第96章 ワインレッド~season~
「智くんは飲んだ?」
「うん、飲んだよ」
「嘘らぁ、残ってるぅ。一緒に楽しむんでしょっ」
翔くんはおいらのマグカップにワインが残っているのを見て、残りを飲むよう促してきた。
翔くんって酔うとすごく可愛くなるんだなぁ。
潤んだ瞳の上目遣いに負けたおいらは、グイッとワインを飲み干した。
翔くんが満足げにパチパチと手を叩く。
そんなところも可愛くてたまらない。
ワインの前にビールや焼酎を飲んでいたのもあってか、体がぽわんとしてきて、おいらも酔いが回ってきた感じがした。
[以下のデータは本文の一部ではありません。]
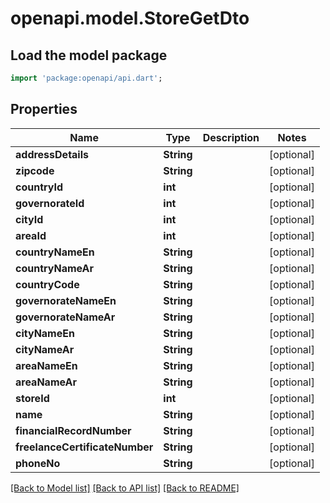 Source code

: # openapi.model.StoreGetDto

## Load the model package
```dart
import 'package:openapi/api.dart';
```

## Properties
Name | Type | Description | Notes
------------ | ------------- | ------------- | -------------
**addressDetails** | **String** |  | [optional] 
**zipcode** | **String** |  | [optional] 
**countryId** | **int** |  | [optional] 
**governorateId** | **int** |  | [optional] 
**cityId** | **int** |  | [optional] 
**areaId** | **int** |  | [optional] 
**countryNameEn** | **String** |  | [optional] 
**countryNameAr** | **String** |  | [optional] 
**countryCode** | **String** |  | [optional] 
**governorateNameEn** | **String** |  | [optional] 
**governorateNameAr** | **String** |  | [optional] 
**cityNameEn** | **String** |  | [optional] 
**cityNameAr** | **String** |  | [optional] 
**areaNameEn** | **String** |  | [optional] 
**areaNameAr** | **String** |  | [optional] 
**storeId** | **int** |  | [optional] 
**name** | **String** |  | [optional] 
**financialRecordNumber** | **String** |  | [optional] 
**freelanceCertificateNumber** | **String** |  | [optional] 
**phoneNo** | **String** |  | [optional] 

[[Back to Model list]](../README.md#documentation-for-models) [[Back to API list]](../README.md#documentation-for-api-endpoints) [[Back to README]](../README.md)


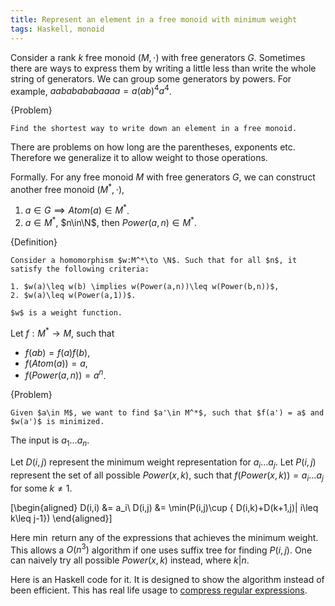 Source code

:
 ```yaml
---
title: Represent an element in a free monoid with minimum weight
tags: Haskell, monoid
---
```


Consider a rank $k$ free monoid $(M,\cdot)$ with free generators $G$. Sometimes there are ways to express them by writing a little less than write the whole string of generators. We can group some generators by powers.
For example, $aababababaaaa = a(ab)^4a^4$.

{Problem}

    Find the shortest way to write down an element in a free monoid.

There are problems on how long are the parentheses, exponents etc. Therefore we generalize it to allow weight to those operations. 

Formally. For any free monoid $M$ with free generators $G$, we can construct another free monoid $(M^*,\cdot)$,


1. $a\in G \implies Atom(a)\in M^*$.
2. $a\in M^*$, $n\in\N$, then $Power(a,n) \in M^*$. 

{Definition}

    Consider a homomorphism $w:M^*\to \N$. Such that for all $n$, it satisfy the following criteria: 
    
    1. $w(a)\leq w(b) \implies w(Power(a,n))\leq w(Power(b,n))$,
    2. $w(a)\leq w(Power(a,1))$.
    
    $w$ is a weight function.

Let $f:M^*\to M$, such that

- $f(ab) = f(a)f(b)$,
- $f(Atom(a)) = a$,
- $f(Power(a,n)) = a^n$.

{Problem}

    Given $a\in M$, we want to find $a'\in M^*$, such that $f(a') = a$ and $w(a')$ is minimized.

The input is $a_1\ldots a_n$.

Let $D(i,j)$ represent the minimum weight representation for $a_i\ldots a_j$. Let $P(i,j)$ represent the set of all possible $Power(x,k)$, such that $f(Power(x,k)) = a_i\ldots a_j$ for some $k\neq 1$. 

\[\begin{aligned}
D(i,i) &= a_i\\
D(i,j) &= \min(P(i,j)\cup \{ D(i,k)+D(k+1,j)| i\leq k\leq j-1\})
\end{aligned}\]

Here $\min$ return any of the expressions that achieves the minimum weight. This allows a $O(n^3)$ algorithm if one uses suffix tree for finding $P(i,j)$. One can naively try all possible $Power(x,k)$ instead, where $k|n$.

Here is an Haskell code for it. It is designed to show the algorithm instead of been efficient. This has real life usage to [compress regular expressions](/posts/2013-03-21-regular-expression-for-a-interval-of-non-negative-integers.html).
 
<script src="https://gist.github.com/chaoxu/72a82300b9750f9c0374.js"></script>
さっきまでニコニコしていた翔くんが、ウトウト船をこぎ始める。
「翔くん、少し寝よ?」
ベッドで寝かせてあげようと思ったけど、声をかけても体を揺すっても、翔くんは目を覚ます様子がない。
そのうちに、おいらも翔くんと同じように眠気が強くなってきて。
脱力気味になったおいらは、翔くんを起こすどころではなくなった。
「ん~」
翔くんがラグの上に横になる。
「ここで寝ちゃダメだよ…」
そう言いながらも、おいらも翔くんの隣に体を横たえ、ラグの上で雑魚寝してしまった。
それから暫くして。
おいらはトイレに行きたくなり、目を覚ました。
すぐ横で、翔くんが気持ち良さそうに眠っている。
んふふ。
可愛い寝顔してる。
「ちょっと待っててね。すぐ戻るから」
おいらは小さな声で呟き、翔くんを起こさないようにトイレに向かった。